* Exercise prompt: With the images left out, print every entry that follows exactly.
——
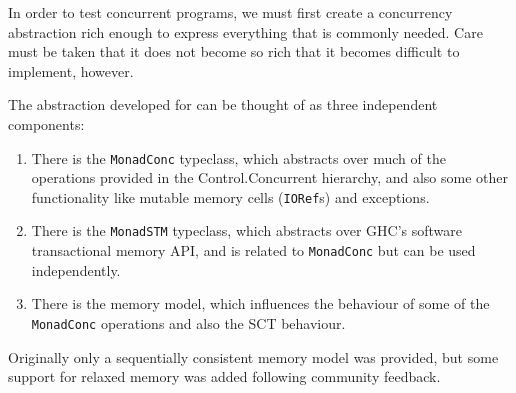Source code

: In order to test concurrent programs, we must first create a
concurrency abstraction rich enough to express everything that is
commonly needed. Care must be taken that it does not become so rich
that it becomes difficult to implement, however.

The abstraction developed for \dejafu{} can be thought of as three
independent components:

\begin{enumerate}
\item There is the \verb|MonadConc| typeclass, which abstracts over
  much of the operations provided in the Control.Concurrent hierarchy,
  and also some other functionality like mutable memory cells
  (\verb|IORef|s) and exceptions.

\item There is the \verb|MonadSTM| typeclass, which abstracts over
  GHC's software transactional memory API, and is related to
  \verb|MonadConc| but can be used independently.

\item There is the memory model, which influences the behaviour of
  some of the \verb|MonadConc| operations and also the SCT behaviour.
\end{enumerate}

Originally only a sequentially consistent memory model was provided,
but some support for relaxed memory was added following community
feedback.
——
* Exercise result:
Source code

: In order to test concurrent programs, we must first create a
concurrency abstraction rich enough to express everything that is
commonly needed. Care must be taken that it does not become so rich
that it becomes difficult to implement, however.

The abstraction developed for \dejafu{} can be thought of as three
independent components:

\begin{enumerate}
\item There is the \verb|MonadConc| typeclass, which abstracts over
  much of the operations provided in the Control.Concurrent hierarchy,
  and also some other functionality like mutable memory cells
  (\verb|IORef|s) and exceptions.

\item There is the \verb|MonadSTM| typeclass, which abstracts over
  GHC's software transactional memory API, and is related to
  \verb|MonadConc| but can be used independently.

\item There is the memory model, which influences the behaviour of
  some of the \verb|MonadConc| operations and also the SCT behaviour.
\end{enumerate}

Originally only a sequentially consistent memory model was provided,
but some support for relaxed memory was added following community
feedback.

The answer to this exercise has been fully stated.